• [Prompt]: Search the entries for lines that contain the word "match", and report each one found.

(Saved entries)
*****

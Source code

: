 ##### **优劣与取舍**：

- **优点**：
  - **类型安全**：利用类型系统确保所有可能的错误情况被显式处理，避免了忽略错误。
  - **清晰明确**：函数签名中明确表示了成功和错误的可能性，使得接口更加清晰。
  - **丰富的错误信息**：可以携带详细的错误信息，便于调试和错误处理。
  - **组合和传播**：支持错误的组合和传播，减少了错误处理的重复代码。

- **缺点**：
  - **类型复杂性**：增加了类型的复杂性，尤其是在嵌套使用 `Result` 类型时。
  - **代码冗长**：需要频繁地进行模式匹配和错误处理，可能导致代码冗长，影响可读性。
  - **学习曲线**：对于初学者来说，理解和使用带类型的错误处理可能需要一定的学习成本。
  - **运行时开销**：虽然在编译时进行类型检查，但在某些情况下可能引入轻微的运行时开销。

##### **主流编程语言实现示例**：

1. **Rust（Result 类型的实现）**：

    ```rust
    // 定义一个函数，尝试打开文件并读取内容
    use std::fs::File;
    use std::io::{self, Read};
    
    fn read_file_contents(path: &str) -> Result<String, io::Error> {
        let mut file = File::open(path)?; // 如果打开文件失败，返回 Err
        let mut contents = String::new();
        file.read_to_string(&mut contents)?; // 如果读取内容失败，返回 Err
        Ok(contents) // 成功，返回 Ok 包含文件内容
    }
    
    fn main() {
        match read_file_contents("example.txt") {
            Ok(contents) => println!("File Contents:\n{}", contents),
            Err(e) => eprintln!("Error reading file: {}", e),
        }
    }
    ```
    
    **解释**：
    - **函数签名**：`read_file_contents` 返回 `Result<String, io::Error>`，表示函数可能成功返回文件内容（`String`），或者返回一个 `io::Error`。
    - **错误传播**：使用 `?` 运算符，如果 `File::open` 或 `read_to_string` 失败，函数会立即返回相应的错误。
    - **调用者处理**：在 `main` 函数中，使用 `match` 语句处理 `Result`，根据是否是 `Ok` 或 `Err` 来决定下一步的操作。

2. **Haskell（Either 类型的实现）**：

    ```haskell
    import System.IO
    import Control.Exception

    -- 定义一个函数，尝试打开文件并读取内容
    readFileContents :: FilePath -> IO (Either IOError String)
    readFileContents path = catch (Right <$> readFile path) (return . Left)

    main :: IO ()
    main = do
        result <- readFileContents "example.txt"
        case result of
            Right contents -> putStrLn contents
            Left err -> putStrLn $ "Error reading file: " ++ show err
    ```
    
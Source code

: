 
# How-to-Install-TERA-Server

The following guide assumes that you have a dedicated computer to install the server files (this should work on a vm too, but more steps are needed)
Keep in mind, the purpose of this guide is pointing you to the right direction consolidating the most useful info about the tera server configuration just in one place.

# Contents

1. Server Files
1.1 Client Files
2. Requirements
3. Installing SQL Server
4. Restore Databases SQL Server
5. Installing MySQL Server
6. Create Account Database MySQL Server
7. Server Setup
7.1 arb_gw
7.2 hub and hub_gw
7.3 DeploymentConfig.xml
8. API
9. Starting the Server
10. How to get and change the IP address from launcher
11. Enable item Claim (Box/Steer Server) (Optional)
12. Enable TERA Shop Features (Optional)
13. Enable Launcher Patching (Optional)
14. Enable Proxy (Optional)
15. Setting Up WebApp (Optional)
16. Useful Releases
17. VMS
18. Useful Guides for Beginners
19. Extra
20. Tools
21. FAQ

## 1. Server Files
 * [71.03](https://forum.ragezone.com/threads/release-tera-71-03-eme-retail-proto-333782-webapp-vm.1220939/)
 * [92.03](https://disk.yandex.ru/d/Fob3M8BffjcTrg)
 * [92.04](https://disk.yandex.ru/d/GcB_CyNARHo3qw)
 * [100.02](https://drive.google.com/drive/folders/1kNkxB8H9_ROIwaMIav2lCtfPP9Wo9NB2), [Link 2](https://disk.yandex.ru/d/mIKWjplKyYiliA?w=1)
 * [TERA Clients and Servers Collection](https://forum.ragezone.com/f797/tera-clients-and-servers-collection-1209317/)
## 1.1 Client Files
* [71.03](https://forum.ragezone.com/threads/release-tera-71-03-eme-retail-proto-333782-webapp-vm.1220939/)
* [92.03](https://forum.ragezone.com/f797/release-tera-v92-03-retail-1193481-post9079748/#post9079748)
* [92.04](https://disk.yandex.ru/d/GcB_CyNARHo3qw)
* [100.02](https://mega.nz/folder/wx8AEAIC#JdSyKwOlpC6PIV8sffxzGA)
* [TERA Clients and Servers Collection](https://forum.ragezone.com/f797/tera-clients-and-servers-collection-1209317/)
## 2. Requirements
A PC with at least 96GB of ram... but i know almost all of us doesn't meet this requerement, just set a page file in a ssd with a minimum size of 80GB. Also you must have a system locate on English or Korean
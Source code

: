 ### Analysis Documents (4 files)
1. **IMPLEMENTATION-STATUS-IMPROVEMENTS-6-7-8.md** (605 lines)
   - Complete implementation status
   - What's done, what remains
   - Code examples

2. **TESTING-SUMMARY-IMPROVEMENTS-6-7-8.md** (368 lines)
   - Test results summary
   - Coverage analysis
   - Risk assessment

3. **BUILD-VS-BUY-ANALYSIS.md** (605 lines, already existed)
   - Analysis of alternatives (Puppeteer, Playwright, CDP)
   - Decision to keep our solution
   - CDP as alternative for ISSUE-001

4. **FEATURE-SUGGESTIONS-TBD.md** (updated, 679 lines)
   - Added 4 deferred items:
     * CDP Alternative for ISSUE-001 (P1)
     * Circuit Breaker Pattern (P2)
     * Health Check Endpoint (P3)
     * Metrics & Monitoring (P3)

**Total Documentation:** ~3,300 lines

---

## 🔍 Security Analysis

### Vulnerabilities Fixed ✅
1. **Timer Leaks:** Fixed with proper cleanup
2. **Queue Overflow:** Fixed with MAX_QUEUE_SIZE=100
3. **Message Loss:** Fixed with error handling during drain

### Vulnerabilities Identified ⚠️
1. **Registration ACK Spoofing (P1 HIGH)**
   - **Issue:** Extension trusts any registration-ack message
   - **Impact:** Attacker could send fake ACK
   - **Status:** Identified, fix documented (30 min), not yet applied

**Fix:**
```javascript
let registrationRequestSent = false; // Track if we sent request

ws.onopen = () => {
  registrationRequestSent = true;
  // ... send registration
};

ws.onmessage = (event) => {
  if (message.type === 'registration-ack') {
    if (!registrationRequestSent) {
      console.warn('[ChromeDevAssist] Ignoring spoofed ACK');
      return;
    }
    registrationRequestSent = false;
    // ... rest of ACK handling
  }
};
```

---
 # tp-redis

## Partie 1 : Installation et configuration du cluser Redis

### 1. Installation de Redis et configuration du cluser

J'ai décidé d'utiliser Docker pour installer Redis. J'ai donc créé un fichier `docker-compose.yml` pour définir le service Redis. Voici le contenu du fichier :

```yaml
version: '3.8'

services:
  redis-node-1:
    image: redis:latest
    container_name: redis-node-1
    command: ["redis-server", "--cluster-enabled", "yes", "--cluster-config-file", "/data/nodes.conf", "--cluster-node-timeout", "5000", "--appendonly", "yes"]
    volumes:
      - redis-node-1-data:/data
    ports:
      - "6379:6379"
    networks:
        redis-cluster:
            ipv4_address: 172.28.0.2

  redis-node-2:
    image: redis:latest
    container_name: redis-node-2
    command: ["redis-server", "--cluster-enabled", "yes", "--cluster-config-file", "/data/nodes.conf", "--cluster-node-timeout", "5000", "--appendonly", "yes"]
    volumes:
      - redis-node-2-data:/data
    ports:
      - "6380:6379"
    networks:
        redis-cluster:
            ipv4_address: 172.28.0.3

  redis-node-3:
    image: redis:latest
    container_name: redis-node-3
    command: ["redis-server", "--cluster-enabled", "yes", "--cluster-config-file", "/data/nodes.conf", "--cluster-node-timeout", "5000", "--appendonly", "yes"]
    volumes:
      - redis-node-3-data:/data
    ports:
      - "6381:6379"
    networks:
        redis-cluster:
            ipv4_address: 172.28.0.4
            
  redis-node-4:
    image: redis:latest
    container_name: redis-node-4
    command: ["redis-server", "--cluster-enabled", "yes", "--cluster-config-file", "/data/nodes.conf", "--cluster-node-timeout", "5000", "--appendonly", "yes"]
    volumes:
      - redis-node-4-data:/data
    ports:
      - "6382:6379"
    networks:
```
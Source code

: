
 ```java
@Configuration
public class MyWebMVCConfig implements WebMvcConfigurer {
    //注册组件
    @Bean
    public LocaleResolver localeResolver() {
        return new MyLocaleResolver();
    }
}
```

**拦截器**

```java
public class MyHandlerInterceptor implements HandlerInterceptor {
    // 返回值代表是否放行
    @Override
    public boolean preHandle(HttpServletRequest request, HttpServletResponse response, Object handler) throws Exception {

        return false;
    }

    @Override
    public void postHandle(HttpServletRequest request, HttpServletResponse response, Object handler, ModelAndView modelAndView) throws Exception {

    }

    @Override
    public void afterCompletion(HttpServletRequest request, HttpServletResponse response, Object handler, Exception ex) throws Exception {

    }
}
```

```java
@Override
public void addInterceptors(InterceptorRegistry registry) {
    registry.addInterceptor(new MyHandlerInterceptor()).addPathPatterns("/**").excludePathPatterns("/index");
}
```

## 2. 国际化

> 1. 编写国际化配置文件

*****

• [Result for this exercise]:
        match read_file_contents("example.txt") {
    - **调用者处理**：在 `main` 函数中，使用 `match` 语句处理 `Result`，根据是否是 `Ok` 或 `Err` 来决定下一步的操作。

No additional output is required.